**Exercise:** The answer must consist of every line in the data that contains "setB".

━━━━━ Dataset ━━━━━

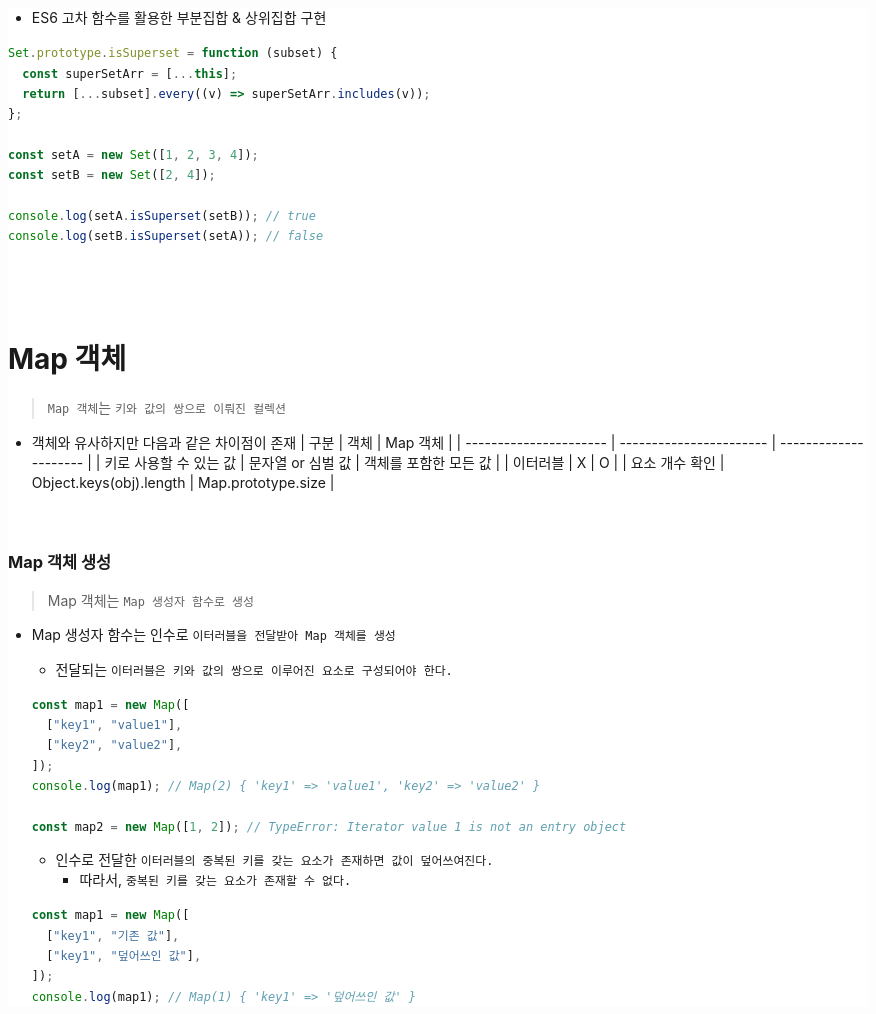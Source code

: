   - ES6 고차 함수를 활용한 부분집합 & 상위집합 구현

  ```jsx
  Set.prototype.isSuperset = function (subset) {
    const superSetArr = [...this];
    return [...subset].every((v) => superSetArr.includes(v));
  };

  const setA = new Set([1, 2, 3, 4]);
  const setB = new Set([2, 4]);

  console.log(setA.isSuperset(setB)); // true
  console.log(setB.isSuperset(setA)); // false
  ```

<br />
<br />

# Map 객체

> `Map 객체`는 `키와 값의 쌍으로 이뤄진 컬렉션`

- 객체와 유사하지만 다음과 같은 차이점이 존재
  | 구분 | 객체 | Map 객체 |
  | ---------------------- | ----------------------- | --------------------- |
  | 키로 사용할 수 있는 값 | 문자열 or 심벌 값 | 객체를 포함한 모든 값 |
  | 이터러블 | X | O |
  | 요소 개수 확인 | Object.keys(obj).length | Map.prototype.size |

<br />

### Map 객체 생성

> Map 객체는 `Map 생성자 함수로 생성`

- Map 생성자 함수는 인수로 `이터러블을 전달받아 Map 객체를 생성`

  - 전달되는 `이터러블은 키와 값의 쌍으로 이루어진 요소로 구성되어야 한다.`

  ```jsx
  const map1 = new Map([
    ["key1", "value1"],
    ["key2", "value2"],
  ]);
  console.log(map1); // Map(2) { 'key1' => 'value1', 'key2' => 'value2' }

  const map2 = new Map([1, 2]); // TypeError: Iterator value 1 is not an entry object
  ```

  - 인수로 전달한 `이터러블의 중복된 키를 갖는 요소가 존재하면 값이 덮어쓰여진다.`
    - 따라서, `중복된 키를 갖는 요소가 존재할 수 없다.`

  ```jsx
  const map1 = new Map([
    ["key1", "기존 값"],
    ["key1", "덮어쓰인 값"],
  ]);
  console.log(map1); // Map(1) { 'key1' => '덮어쓰인 값' }
  ```
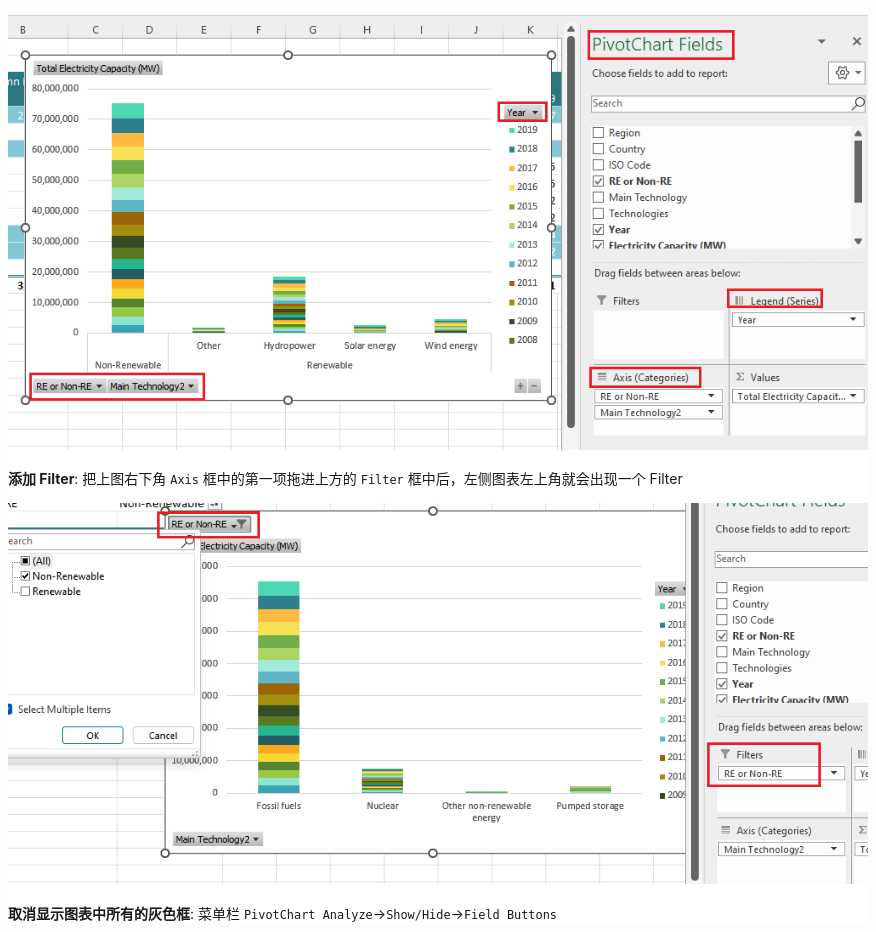 <img src="/images/2022-06/Snipaste_2022-06-12_12-50-21.png"  width="100%">

**添加 Filter**: 把上图右下角 `Axis` 框中的第一项拖进上方的 `Filter` 框中后，左侧图表左上角就会出现一个 Filter

<img src="/images/2022-06/Snipaste_2022-06-12_12-58-48.png"  width="100%">

**取消显示图表中所有的灰色框**: 菜单栏 `PivotChart Analyze`$\to$`Show/Hide`$\to$`Field Buttons`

━━━━━

**Your response:**
  const setB = new Set([2, 4]);
  console.log(setA.isSuperset(setB)); // true
  console.log(setB.isSuperset(setA)); // false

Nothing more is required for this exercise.